E, sem resposta ao bom-dia, recebo:
- Quem é o médico de família?
- É a dra. MC. Mas as miúdas não são seguidas aqui.
- E marcou?
- O quê?!
- As vacinas...
- Não
- Então não pode ser.
Mau mau. Isto promete... Tento manter a calma e replico:
- Mas antes não era preciso marcar! E eu estive aqui há dois dias na consulta e não vi essa informação afixada em lado nenhum!
- Mandámos um anúncio para o Diário de Aveiro.
- Ah... Não leio. Só leio Proust (isto não disse, mas apeteceu-me). - e continuei:
- Mas há alguma marcação para agora?
- Não sei. Vou ver com a enfermeira.
Entretanto, chamam pelo intercomunicador
- "Maria do Carmo .."
Vá lá, pensei.
Entramos. A enfermeira simpática torna a explicar a história das marcações e completa:
- Mas como não há ninguém marcado, vamos a isto.

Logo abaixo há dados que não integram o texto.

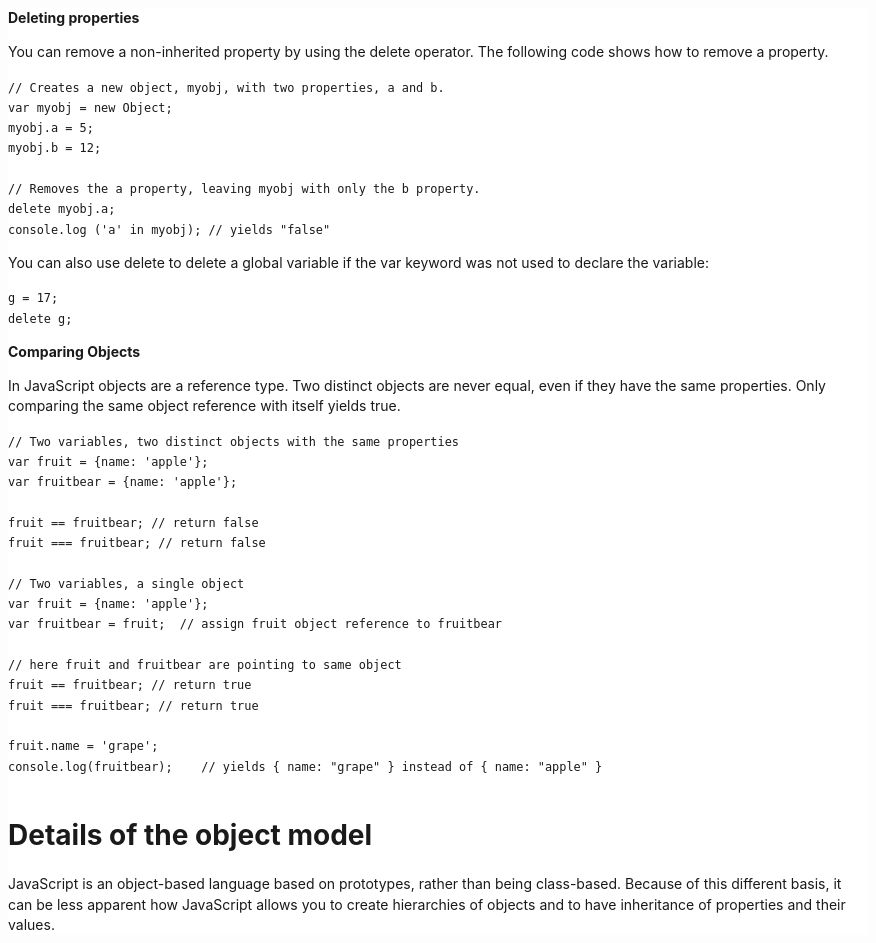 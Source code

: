 **Deleting properties**

You can remove a non-inherited property by using the delete operator. The following code shows how to remove a property.

```
// Creates a new object, myobj, with two properties, a and b.
var myobj = new Object;
myobj.a = 5;
myobj.b = 12;

// Removes the a property, leaving myobj with only the b property.
delete myobj.a;
console.log ('a' in myobj); // yields "false"
```

You can also use delete to delete a global variable if the var keyword was not used to declare the variable:

```
g = 17;
delete g;
```

**Comparing Objects**

In JavaScript objects are a reference type. Two distinct objects are never equal, even if they have the same properties. Only comparing the same object reference with itself yields true.

```
// Two variables, two distinct objects with the same properties
var fruit = {name: 'apple'};
var fruitbear = {name: 'apple'};

fruit == fruitbear; // return false
fruit === fruitbear; // return false

// Two variables, a single object
var fruit = {name: 'apple'};
var fruitbear = fruit;  // assign fruit object reference to fruitbear

// here fruit and fruitbear are pointing to same object
fruit == fruitbear; // return true
fruit === fruitbear; // return true

fruit.name = 'grape';
console.log(fruitbear);    // yields { name: "grape" } instead of { name: "apple" }
```

# Details of the object model

JavaScript is an object-based language based on prototypes, rather than being class-based. Because of this different basis, it can be less apparent how JavaScript allows you to create hierarchies of objects and to have inheritance of properties and their values.
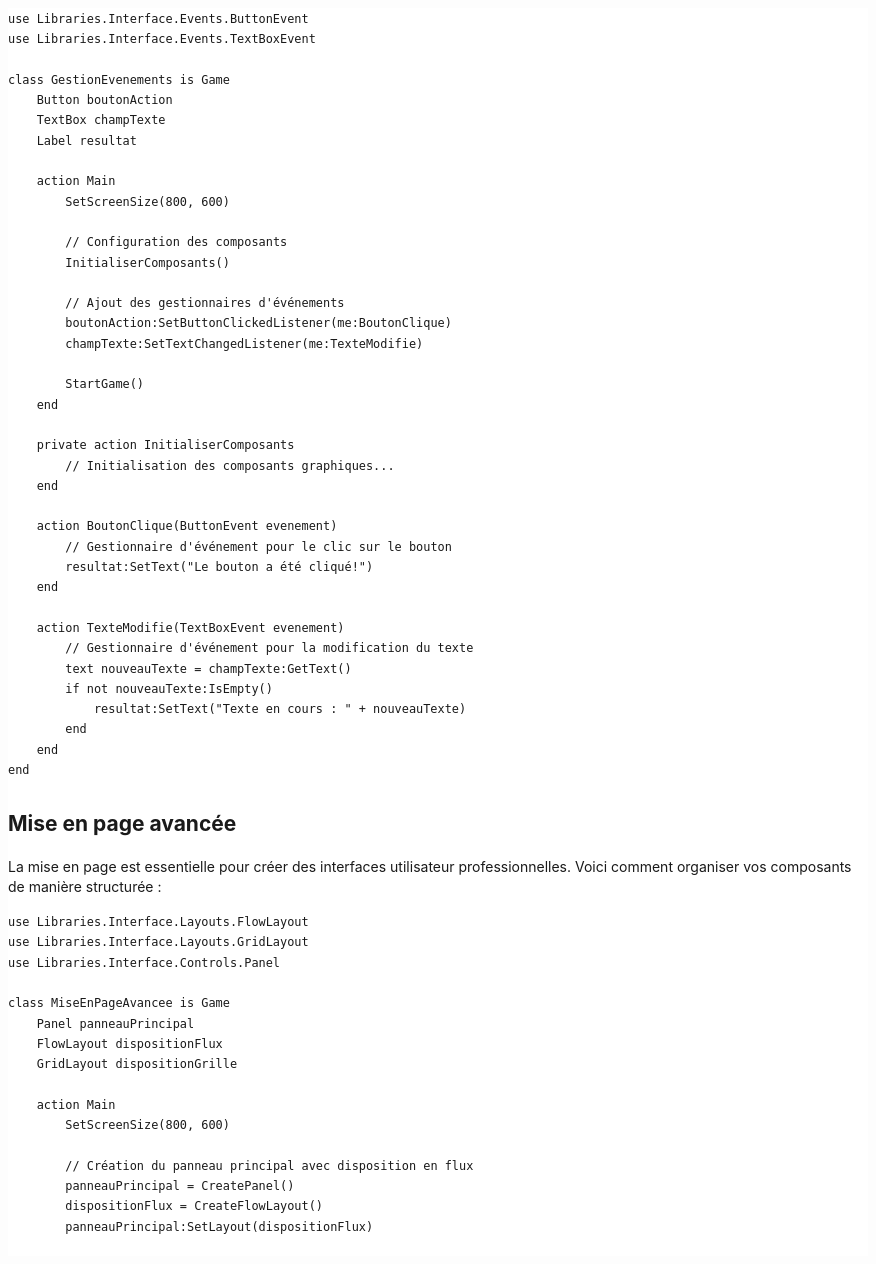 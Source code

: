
 ```quorum
use Libraries.Interface.Events.ButtonEvent
use Libraries.Interface.Events.TextBoxEvent

class GestionEvenements is Game
    Button boutonAction
    TextBox champTexte
    Label resultat
    
    action Main
        SetScreenSize(800, 600)
        
        // Configuration des composants
        InitialiserComposants()
        
        // Ajout des gestionnaires d'événements
        boutonAction:SetButtonClickedListener(me:BoutonClique)
        champTexte:SetTextChangedListener(me:TexteModifie)
        
        StartGame()
    end
    
    private action InitialiserComposants
        // Initialisation des composants graphiques...
    end
    
    action BoutonClique(ButtonEvent evenement)
        // Gestionnaire d'événement pour le clic sur le bouton
        resultat:SetText("Le bouton a été cliqué!")
    end
    
    action TexteModifie(TextBoxEvent evenement)
        // Gestionnaire d'événement pour la modification du texte
        text nouveauTexte = champTexte:GetText()
        if not nouveauTexte:IsEmpty()
            resultat:SetText("Texte en cours : " + nouveauTexte)
        end
    end
end
```

## Mise en page avancée

La mise en page est essentielle pour créer des interfaces utilisateur professionnelles. Voici comment organiser vos composants de manière structurée :

```quorum
use Libraries.Interface.Layouts.FlowLayout
use Libraries.Interface.Layouts.GridLayout
use Libraries.Interface.Controls.Panel

class MiseEnPageAvancee is Game
    Panel panneauPrincipal
    FlowLayout dispositionFlux
    GridLayout dispositionGrille
    
    action Main
        SetScreenSize(800, 600)
        
        // Création du panneau principal avec disposition en flux
        panneauPrincipal = CreatePanel()
        dispositionFlux = CreateFlowLayout()
        panneauPrincipal:SetLayout(dispositionFlux)
        
```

E fomos. Duas picas e as gotas na Inês, uma pica na Carminho, poucas lágrimas, e, ao fim de cinco minutos estávamos de novo na rua.

Entretanto, já no carro, toca o telefone. Vou para atender e não vejo nada no display. Tudo preto. Atendo. É o Edmilson, essa misteriosa personagem que anda há mais de um mês para ir resolver um problema eléctrico do exaustor lá de casa. Ou seja, já não me bastava o vidro do carro e a saga do Centro de saúde, ainda estou com o telefone nestes preparos!

Chego ao trabalho, ligo para a oficina, entretanto ligo para o seguro, não vá isto ser imputável. Envio um mail com um pedido de solidariedade, a ver se alguma boa alma me empresta um telefone até eu comprar um novo e não é que esta menina, a 300 quilómetros de distância, me fez chegar um Nokia em meia hora? (via esta querida)? Valham-nos as amigas, que o resto está complicado!